Botham: The Legend of ‘81
20 Jul 1981: Ian Botham of England hooks Geoff Lawson of Australia for four on his way to 149 not out during the third Test match at Headingley in Leeds, England
| Photo Credit: Adrian Murrell
Streaming on: YouTube
This BBC one-part show goes behind the cult of Ian Botham, with the focus on his single-handed control over the 1981 Ashes series at home. In less than five years since his debut for England, Botham’s career had come a full circle. Captaincy was a nightmare for him and when his form slumped, he was relieved of the leadership midway through the 1981 series. That launched the beginning of “Botham’s Ashes” with his Headingley miracle, he was the toast of England all over again. Celebrities and politicians feature here, including John Major, Elton John, Mick Jagger, Stephen Fry. The programme also goes behind the scenes on how his stardom got to him, put a strain on his family and how he gave back to society with his fund-raising walks towards leukaemia research.
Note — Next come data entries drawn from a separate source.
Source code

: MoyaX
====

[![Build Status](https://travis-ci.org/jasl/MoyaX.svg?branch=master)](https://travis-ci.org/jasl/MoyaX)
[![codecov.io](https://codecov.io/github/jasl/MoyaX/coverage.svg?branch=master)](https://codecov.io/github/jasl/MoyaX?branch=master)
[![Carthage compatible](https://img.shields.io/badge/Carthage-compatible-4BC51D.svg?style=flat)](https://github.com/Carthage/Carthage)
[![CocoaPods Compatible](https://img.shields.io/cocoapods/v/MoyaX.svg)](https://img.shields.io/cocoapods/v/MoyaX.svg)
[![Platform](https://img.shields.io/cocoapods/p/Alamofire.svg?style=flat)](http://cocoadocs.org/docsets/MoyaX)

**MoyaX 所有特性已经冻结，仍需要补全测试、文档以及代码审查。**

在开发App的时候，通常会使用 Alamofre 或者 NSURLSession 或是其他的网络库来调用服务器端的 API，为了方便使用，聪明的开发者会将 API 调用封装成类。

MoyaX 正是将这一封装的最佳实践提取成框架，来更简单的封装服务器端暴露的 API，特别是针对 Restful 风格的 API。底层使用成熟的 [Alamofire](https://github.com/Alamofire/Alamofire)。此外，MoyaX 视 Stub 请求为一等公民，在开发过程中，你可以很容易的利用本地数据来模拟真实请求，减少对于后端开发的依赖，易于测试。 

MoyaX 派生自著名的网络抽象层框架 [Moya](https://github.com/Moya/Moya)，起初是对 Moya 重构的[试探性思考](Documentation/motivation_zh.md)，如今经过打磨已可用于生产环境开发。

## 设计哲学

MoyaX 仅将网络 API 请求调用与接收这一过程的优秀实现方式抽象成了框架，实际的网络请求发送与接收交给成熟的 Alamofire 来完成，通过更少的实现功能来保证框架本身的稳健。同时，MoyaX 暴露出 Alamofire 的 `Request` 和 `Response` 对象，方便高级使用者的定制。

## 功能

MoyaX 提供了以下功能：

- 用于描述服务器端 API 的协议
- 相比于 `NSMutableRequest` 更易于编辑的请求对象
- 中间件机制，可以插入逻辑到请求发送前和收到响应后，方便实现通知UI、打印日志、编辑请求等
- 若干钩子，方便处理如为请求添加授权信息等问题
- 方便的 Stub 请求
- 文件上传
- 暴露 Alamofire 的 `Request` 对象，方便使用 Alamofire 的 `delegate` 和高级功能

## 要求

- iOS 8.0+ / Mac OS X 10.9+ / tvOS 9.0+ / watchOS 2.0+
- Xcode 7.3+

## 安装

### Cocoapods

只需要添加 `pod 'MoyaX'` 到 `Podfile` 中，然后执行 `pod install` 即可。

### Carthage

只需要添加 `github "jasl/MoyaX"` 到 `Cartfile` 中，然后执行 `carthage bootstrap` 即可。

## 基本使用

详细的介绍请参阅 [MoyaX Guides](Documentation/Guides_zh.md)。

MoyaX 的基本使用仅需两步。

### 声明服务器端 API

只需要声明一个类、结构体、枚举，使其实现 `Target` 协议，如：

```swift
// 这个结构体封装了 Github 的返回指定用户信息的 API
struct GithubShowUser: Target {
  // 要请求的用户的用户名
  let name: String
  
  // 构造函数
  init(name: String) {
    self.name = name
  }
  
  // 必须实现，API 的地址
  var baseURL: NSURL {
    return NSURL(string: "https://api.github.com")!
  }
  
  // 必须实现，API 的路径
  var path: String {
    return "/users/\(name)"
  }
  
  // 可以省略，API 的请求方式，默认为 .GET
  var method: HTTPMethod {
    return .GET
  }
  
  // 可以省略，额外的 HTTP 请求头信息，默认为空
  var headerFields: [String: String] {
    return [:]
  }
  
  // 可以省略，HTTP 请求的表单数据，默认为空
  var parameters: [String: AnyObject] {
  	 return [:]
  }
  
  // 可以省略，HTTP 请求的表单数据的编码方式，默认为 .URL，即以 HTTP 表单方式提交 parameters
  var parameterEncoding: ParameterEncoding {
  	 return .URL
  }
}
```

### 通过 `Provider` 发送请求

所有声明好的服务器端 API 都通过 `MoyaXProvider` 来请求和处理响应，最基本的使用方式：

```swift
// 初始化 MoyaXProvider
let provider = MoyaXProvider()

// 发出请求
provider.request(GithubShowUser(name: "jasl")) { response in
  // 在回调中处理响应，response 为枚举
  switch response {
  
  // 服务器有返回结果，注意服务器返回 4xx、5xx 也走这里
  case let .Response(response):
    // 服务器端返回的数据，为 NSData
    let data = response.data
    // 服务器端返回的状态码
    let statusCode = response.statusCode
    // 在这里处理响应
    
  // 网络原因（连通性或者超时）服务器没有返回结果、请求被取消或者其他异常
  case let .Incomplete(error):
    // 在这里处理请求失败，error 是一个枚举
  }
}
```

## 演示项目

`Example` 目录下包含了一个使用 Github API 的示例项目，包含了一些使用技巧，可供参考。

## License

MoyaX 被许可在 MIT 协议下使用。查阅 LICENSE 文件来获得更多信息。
Viv Richards: King of Cricket
Viv Richards
Streaming on: YouTube
You can never get too tired of watching the swagger of Viv Richards, with or without the bat. This Channel 4 1985 documentary was released when King Viv was at his peak, having recently taken over the West Indies captaincy from Clive Lloyd. Alongwith rare footage of international cricket in the Caribbean in the 1980s, you also get to see Richards going back to his beach cricket roots in Antigua, driving down the highways in England when playing for Somerset, bonding with one of his best mates Ian Botham at social gatherings.
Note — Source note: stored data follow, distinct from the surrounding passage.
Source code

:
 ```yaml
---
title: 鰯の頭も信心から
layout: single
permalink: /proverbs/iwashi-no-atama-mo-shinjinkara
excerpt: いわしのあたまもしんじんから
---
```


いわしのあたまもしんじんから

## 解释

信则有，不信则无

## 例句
Cricket in the 80s: Rookies, Rebels, Renaissance
Streaming on: YouTube
The Australians set the gold standard of cricket coverage in the 1970s thanks to Kerry Packer’s World Series Cricket. Some of the best archival footage of cricket comes from that country so you can expect high standards from their documentaries too. Rookies, Rebels… follows Australian cricket’s most tumultuous decade, where they suffered their most prolonged form slump in history, due to the sudden exodus of greats like Greg Chappell and Dennis Lillee to retirement and a host of fringe players to a Rebel Tour of South Africa, captained by Kim Hughes, for which they served bans. Captain Allan Border and coach Bob Simpson steer the young side through choppy waters and as the decade winds down, they lift the 1987 World Cup and thrash England 4-0 in the 1989 Ashes.